In a surprising blow to President Obama, seven Democratic Senators turned against his controversial nominee Justice Department nominee, Debo Adegbile, helping defeat him on a bare-majority vote, 47-52.
Adegbile, nominated to be the DOJ’s Assistant Attorney General for Civil Rights, had earned the ire of law enforcement officials for the way because of his defense of cop-killer Mumia Abu-Jamal, essentially portraying the slain police officer as a racist.
He also encountered controversy because he dismissed the merits of a range of contitutional and civil rights important to conservatives.
For example, Adegbile argued that the Second Amendment does not give ordinary Americans the right right to own a gun.

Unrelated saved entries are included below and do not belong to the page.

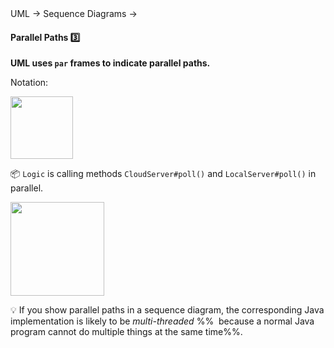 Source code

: <link rel="stylesheet" href="{{baseUrl}}/css/textbook.css">

<div class="website-content">

<div id="path">UML &rarr; Sequence Diagrams &rarr;</div>

<div id="title">

#### Parallel Paths :three:

</div>

<div id="body">

**UML uses `par` frames to indicate parallel paths.**

Notation:

<img src="{{baseUrl}}/uml/sequenceDiagrams/parallelPaths/images/notation.png" height="100" />
<p/>

<tip-box>

:package: `Logic` is calling methods `CloudServer#poll()` and `LocalServer#poll()` in parallel.

<img src="{{baseUrl}}/uml/sequenceDiagrams/parallelPaths/images/logicServerData.png" height="150" />
<p/>

<tip-box> 

:bulb: If you show parallel paths in a sequence diagram, the corresponding Java implementation is likely to be _multi-threaded_ %%&nbsp; because a normal Java program cannot do multiple things at the same time%%.

</tip-box>

</tip-box>

</div>

<div id="extras">
</div>

</div>
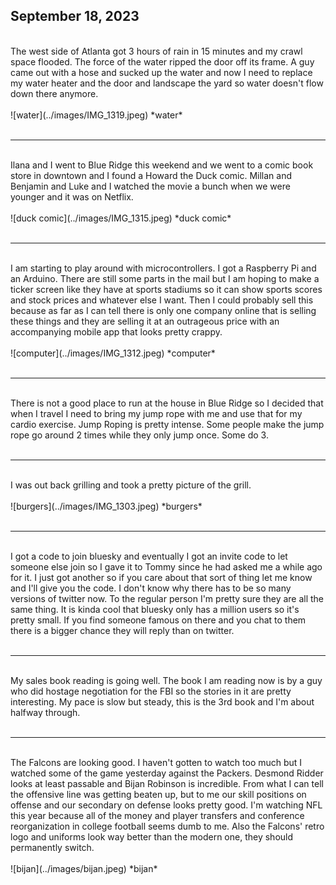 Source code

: ## September 18, 2023
<br>
The west side of Atlanta got 3 hours of rain in 15 minutes and my crawl space flooded. The force of the water ripped the door off its frame. A guy came out with a hose and sucked up the water and now I need to replace my water heater and the door and landscape the yard so water doesn't flow down there anymore.
<br><br>
![water](../images/IMG_1319.jpeg)
*water*
<br><br>

----

<br>
Ilana and I went to Blue Ridge this weekend and we went to a comic book store in downtown and I found a Howard the Duck comic. Millan and Benjamin and Luke and I watched the movie a bunch when we were younger and it was on Netflix.
<br><br>
![duck comic](../images/IMG_1315.jpeg)
*duck comic*
<br><br>

----

<br>
I am starting to play around with microcontrollers. I got a Raspberry Pi and an Arduino. There are still some parts in the mail but I am hoping to make a ticker screen like they have at sports stadiums so it can show sports scores and stock prices and whatever else I want. Then I could probably sell this because as far as I can tell there is only one company online that is selling these things and they are selling it at an outrageous price with an accompanying mobile app that looks pretty crappy.
<br><br>
![computer](../images/IMG_1312.jpeg)
*computer*
<br><br>

----

<br>
There is not a good place to run at the house in Blue Ridge so I decided that when I travel I need to bring my jump rope with me and use that for my cardio exercise. Jump Roping is pretty intense. Some people make the jump rope go around 2 times while they only jump once. Some do 3.
<br><br>

----

<br>
I was out back grilling and took a pretty picture of the grill.
<br><br>
![burgers](../images/IMG_1303.jpeg)
*burgers*
<br><br>

----

<br>
I got a code to join bluesky and eventually I got an invite code to let someone else join so I gave it to Tommy since he had asked me a while ago for it. I just got another so if you care about that sort of thing let me know and I'll give you the code. I don't know why there has to be so many versions of twitter now. To the regular person I'm pretty sure they are all the same thing. It is kinda cool that bluesky only has a million users so it's pretty small. If you find someone famous on there and you chat to them there is a bigger chance they will reply than on twitter.
<br><br>

----

<br>
My sales book reading is going well. The book I am reading now is by a guy who did hostage negotiation for the FBI so the stories in it are pretty interesting. My pace is slow but steady, this is the 3rd book and I'm about halfway through.
<br><br>

----

<br>
The Falcons are looking good. I haven't gotten to watch too much but I watched some of the game yesterday against the Packers. Desmond Ridder looks at least passable and Bijan Robinson is incredible. From what I can tell the offensive line was getting beaten up, but to me our skill positions on offense and our secondary on defense looks pretty good. I'm watching NFL this year because all of the money and player transfers and conference reorganization in college football seems dumb to me. Also the Falcons' retro logo and uniforms look way better than the modern one, they should permanently switch.
<br><br>
![bijan](../images/bijan.jpeg)
*bijan*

He also argued that churches have no religious liberty protections against the federal government ordering a church to reinstate a to a teaching ministry position someone the church had fired for violating church teaching. (The Supreme Court rejected this argument by a 9-0 vote, holding in its 2012 Hosanna-Tabor case that the Equal Employment Opportunity Commission could not order a Lutheran church to take back a defrocked minister because the EEOC’s order violated the First Amendment.)
On the flip-side, Adegbile does push for recognition of various controversial civil rights that have never been recognized by the Supreme Court. For example, Adegbile has argued a business can be required to hire convicted felons, because refusing to do so violates the felon’s civil rights.
The vote is important because it’s one of the first major nomination fights since Majority Leader Sen. Harry Reid (D-NV)invoked the nuclear option, removing the possibility of filibusters that require 60 votes to move a nomination. Sen. Lindsay Graham has warned that Americans should expect President Obama to nominate individuals who are much further to the left, since the president need only get 51 votes to confirm them.
Reid changed his vote against Adegbile after initially voting for him, which was likely done for procedural reasons.